[Dataset entries]
***

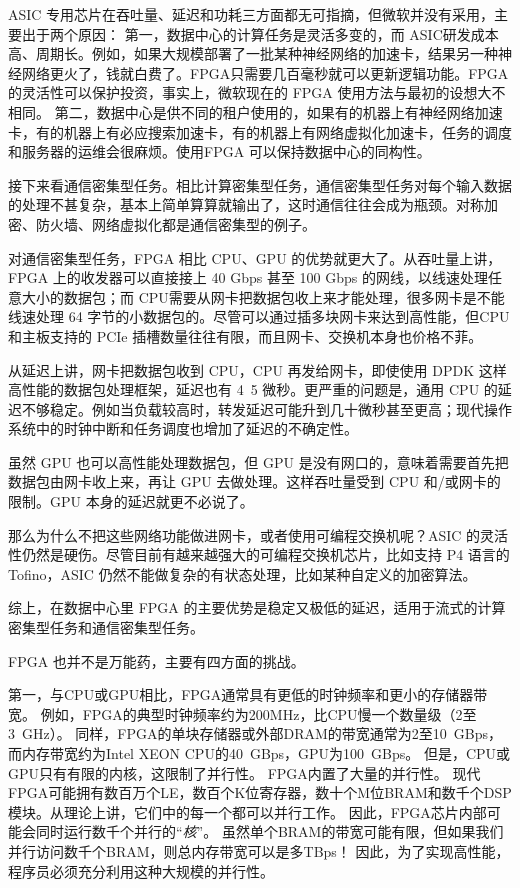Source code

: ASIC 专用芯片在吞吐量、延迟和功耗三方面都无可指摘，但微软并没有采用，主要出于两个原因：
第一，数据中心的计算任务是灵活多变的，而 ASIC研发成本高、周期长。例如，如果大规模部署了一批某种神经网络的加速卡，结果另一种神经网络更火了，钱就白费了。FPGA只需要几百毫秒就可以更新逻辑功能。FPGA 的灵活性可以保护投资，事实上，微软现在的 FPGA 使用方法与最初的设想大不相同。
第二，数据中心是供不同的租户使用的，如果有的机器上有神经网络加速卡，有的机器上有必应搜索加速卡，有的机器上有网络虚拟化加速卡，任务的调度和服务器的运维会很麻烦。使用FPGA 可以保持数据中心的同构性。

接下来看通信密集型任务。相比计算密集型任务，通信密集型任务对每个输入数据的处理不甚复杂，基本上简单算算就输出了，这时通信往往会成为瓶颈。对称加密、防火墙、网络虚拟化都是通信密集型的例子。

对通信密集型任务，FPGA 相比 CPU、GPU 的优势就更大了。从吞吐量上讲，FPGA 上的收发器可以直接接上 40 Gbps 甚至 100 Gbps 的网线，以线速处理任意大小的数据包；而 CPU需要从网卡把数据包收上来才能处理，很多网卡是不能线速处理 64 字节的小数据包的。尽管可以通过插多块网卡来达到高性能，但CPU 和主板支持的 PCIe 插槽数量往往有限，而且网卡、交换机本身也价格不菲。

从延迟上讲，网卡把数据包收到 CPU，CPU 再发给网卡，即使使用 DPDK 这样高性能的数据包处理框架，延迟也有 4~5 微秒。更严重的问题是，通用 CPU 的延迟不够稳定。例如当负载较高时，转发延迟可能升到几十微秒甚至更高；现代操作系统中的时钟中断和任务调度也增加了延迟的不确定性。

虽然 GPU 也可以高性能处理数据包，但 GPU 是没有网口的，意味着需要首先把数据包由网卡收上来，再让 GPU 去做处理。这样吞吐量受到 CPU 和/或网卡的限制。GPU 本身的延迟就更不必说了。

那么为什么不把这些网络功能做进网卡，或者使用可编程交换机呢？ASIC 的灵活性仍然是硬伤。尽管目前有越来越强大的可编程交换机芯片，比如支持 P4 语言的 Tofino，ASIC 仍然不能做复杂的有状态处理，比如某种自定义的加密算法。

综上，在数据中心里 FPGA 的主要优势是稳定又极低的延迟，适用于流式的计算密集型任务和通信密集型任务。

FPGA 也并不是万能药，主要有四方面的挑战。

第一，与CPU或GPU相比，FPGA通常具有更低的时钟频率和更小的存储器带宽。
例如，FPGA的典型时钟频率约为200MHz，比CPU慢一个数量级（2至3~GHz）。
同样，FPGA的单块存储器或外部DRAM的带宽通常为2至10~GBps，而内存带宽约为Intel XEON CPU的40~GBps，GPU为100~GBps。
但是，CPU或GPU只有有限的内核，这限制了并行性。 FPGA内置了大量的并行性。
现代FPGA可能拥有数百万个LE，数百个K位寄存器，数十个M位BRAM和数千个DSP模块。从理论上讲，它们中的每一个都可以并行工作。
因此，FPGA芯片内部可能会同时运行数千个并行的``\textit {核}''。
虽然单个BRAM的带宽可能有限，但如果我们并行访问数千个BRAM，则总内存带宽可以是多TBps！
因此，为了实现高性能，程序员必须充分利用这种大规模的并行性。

***

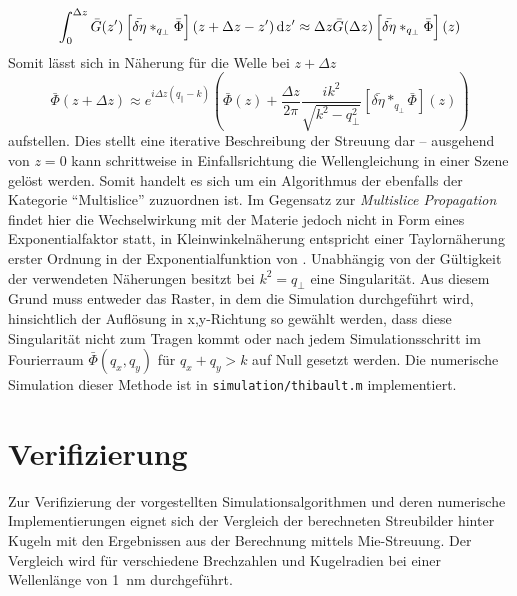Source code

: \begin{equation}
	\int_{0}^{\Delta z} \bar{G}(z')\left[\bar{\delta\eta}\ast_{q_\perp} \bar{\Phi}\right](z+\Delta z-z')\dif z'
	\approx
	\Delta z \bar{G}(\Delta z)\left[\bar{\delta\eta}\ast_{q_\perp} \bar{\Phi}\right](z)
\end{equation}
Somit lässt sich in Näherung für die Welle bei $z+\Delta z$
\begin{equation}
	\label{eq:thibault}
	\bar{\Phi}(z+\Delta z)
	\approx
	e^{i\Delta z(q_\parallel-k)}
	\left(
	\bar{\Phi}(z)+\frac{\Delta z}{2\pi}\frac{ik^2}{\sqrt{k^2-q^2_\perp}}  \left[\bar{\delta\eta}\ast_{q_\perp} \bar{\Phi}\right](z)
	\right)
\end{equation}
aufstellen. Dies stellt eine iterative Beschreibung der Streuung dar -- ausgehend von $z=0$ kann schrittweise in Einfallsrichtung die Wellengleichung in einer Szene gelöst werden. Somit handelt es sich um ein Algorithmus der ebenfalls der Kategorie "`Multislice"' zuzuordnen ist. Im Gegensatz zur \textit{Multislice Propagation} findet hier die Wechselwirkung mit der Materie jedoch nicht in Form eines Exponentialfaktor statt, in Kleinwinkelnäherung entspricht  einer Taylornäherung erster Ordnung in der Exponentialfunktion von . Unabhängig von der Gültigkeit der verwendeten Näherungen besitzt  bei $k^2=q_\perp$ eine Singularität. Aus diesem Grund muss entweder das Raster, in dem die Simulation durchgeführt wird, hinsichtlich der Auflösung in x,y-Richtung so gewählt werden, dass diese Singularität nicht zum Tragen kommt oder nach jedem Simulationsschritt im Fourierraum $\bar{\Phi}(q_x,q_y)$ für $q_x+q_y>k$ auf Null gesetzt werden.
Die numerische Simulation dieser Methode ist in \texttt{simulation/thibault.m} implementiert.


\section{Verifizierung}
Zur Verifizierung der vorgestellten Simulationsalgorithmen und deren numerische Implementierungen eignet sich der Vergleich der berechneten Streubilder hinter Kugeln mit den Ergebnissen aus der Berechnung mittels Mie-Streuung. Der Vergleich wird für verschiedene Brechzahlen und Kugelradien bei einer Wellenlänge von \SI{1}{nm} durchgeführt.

***

◆ **WHAT YOU WILL DO**
Would you please repeat exactly the lines above, starting at the line with "从延迟上讲，网卡把数据包收到 CPU，CPU 再发给网卡，即使使用" and stopping at the line with "虽然 GPU 也可以高性能处理数据包，但", both included?

◆ **SOLUTION FOR THIS EXERCISE**
从延迟上讲，网卡把数据包收到 CPU，CPU 再发给网卡，即使使用 DPDK 这样高性能的数据包处理框架，延迟也有 4~5 微秒。更严重的问题是，通用 CPU 的延迟不够稳定。例如当负载较高时，转发延迟可能升到几十微秒甚至更高；现代操作系统中的时钟中断和任务调度也增加了延迟的不确定性。

虽然 GPU 也可以高性能处理数据包，但 GPU 是没有网口的，意味着需要首先把数据包由网卡收上来，再让 GPU 去做处理。这样吞吐量受到 CPU 和/或网卡的限制。GPU 本身的延迟就更不必说了。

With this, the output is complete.